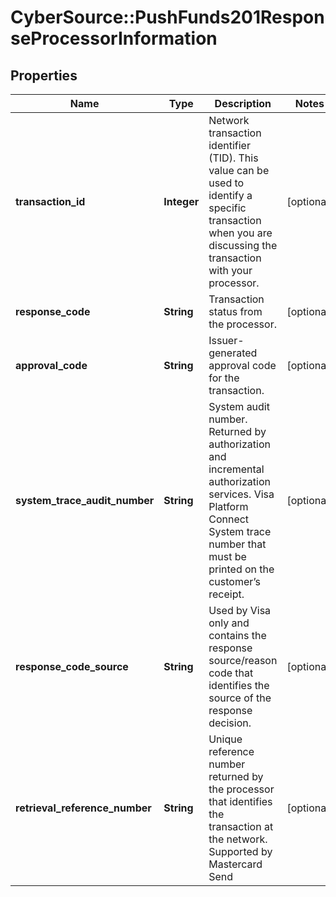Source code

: # CyberSource::PushFunds201ResponseProcessorInformation

## Properties
Name | Type | Description | Notes
------------ | ------------- | ------------- | -------------
**transaction_id** | **Integer** | Network transaction identifier (TID). This value can be used to identify a specific transaction when you are discussing the transaction with your processor.  | [optional] 
**response_code** | **String** | Transaction status from the processor.  | [optional] 
**approval_code** | **String** | Issuer-generated approval code for the transaction.  | [optional] 
**system_trace_audit_number** | **String** | System audit number. Returned by authorization and incremental authorization services.  Visa Platform Connect  System trace number that must be printed on the customer’s receipt.  | [optional] 
**response_code_source** | **String** | Used by Visa only and contains the response source/reason code that identifies the source of the response decision.  | [optional] 
**retrieval_reference_number** | **String** | Unique reference number returned by the processor that identifies the transaction at the network.  Supported by Mastercard Send  | [optional]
###
Return the lines from the line containing "Network transaction identifier" to the end of the entries above, exactly as they appear and with no other output.

**transaction_id** | **Integer** | Network transaction identifier (TID). This value can be used to identify a specific transaction when you are discussing the transaction with your processor.  | [optional] 
**response_code** | **String** | Transaction status from the processor.  | [optional] 
**approval_code** | **String** | Issuer-generated approval code for the transaction.  | [optional] 
**system_trace_audit_number** | **String** | System audit number. Returned by authorization and incremental authorization services.  Visa Platform Connect  System trace number that must be printed on the customer’s receipt.  | [optional] 
**response_code_source** | **String** | Used by Visa only and contains the response source/reason code that identifies the source of the response decision.  | [optional] 
**retrieval_reference_number** | **String** | Unique reference number returned by the processor that identifies the transaction at the network.  Supported by Mastercard Send  | [optional]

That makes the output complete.